[TASK DATA]

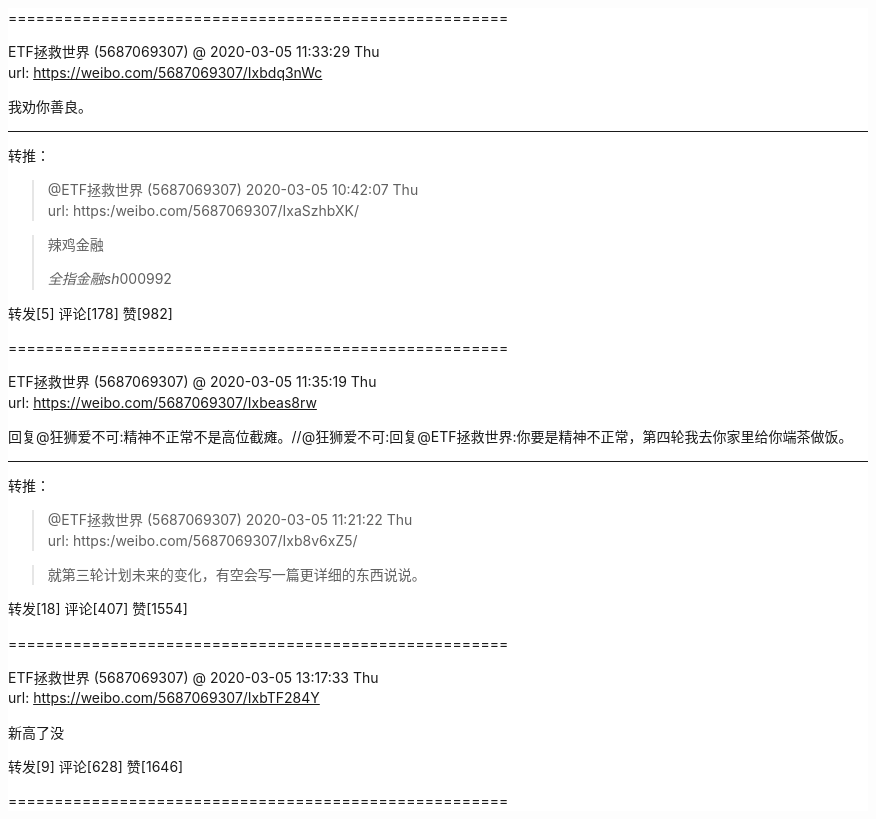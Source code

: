 ======================================================






ETF拯救世界 (5687069307) @
2020-03-05 11:33:29 Thu  
url: https://weibo.com/5687069307/Ixbdq3nWc

我劝你善良。

------------------------------------------------------
转推：
>  @ETF拯救世界 (5687069307)
>  2020-03-05 10:42:07 Thu  
>  url: https:/weibo.com/5687069307/IxaSzhbXK/

>  辣鸡金融
>  
>  $全指金融 sh000992$ ​​​

转发[5]  评论[178]  赞[982] 

======================================================






ETF拯救世界 (5687069307) @
2020-03-05 11:35:19 Thu  
url: https://weibo.com/5687069307/Ixbeas8rw

回复@狂狮爱不可:精神不正常不是高位截瘫。//@狂狮爱不可:回复@ETF拯救世界:你要是精神不正常，第四轮我去你家里给你端茶做饭。

------------------------------------------------------
转推：
>  @ETF拯救世界 (5687069307)
>  2020-03-05 11:21:22 Thu  
>  url: https:/weibo.com/5687069307/Ixb8v6xZ5/

>  就第三轮计划未来的变化，有空会写一篇更详细的东西说说。 ​​​

转发[18]  评论[407]  赞[1554] 

======================================================






ETF拯救世界 (5687069307) @
2020-03-05 13:17:33 Thu  
url: https://weibo.com/5687069307/IxbTF284Y

新高了没 ​​​

转发[9]  评论[628]  赞[1646] 

======================================================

[/TASK DATA]

TASK GOAL:
Wherever a line above contains "weibo", copy that line.

WRITTEN REPLY:
url: https://weibo.com/5687069307/Ixbdq3nWc
>  url: https:/weibo.com/5687069307/IxaSzhbXK/
url: https://weibo.com/5687069307/Ixbeas8rw
>  url: https:/weibo.com/5687069307/Ixb8v6xZ5/
url: https://weibo.com/5687069307/IxbTF284Y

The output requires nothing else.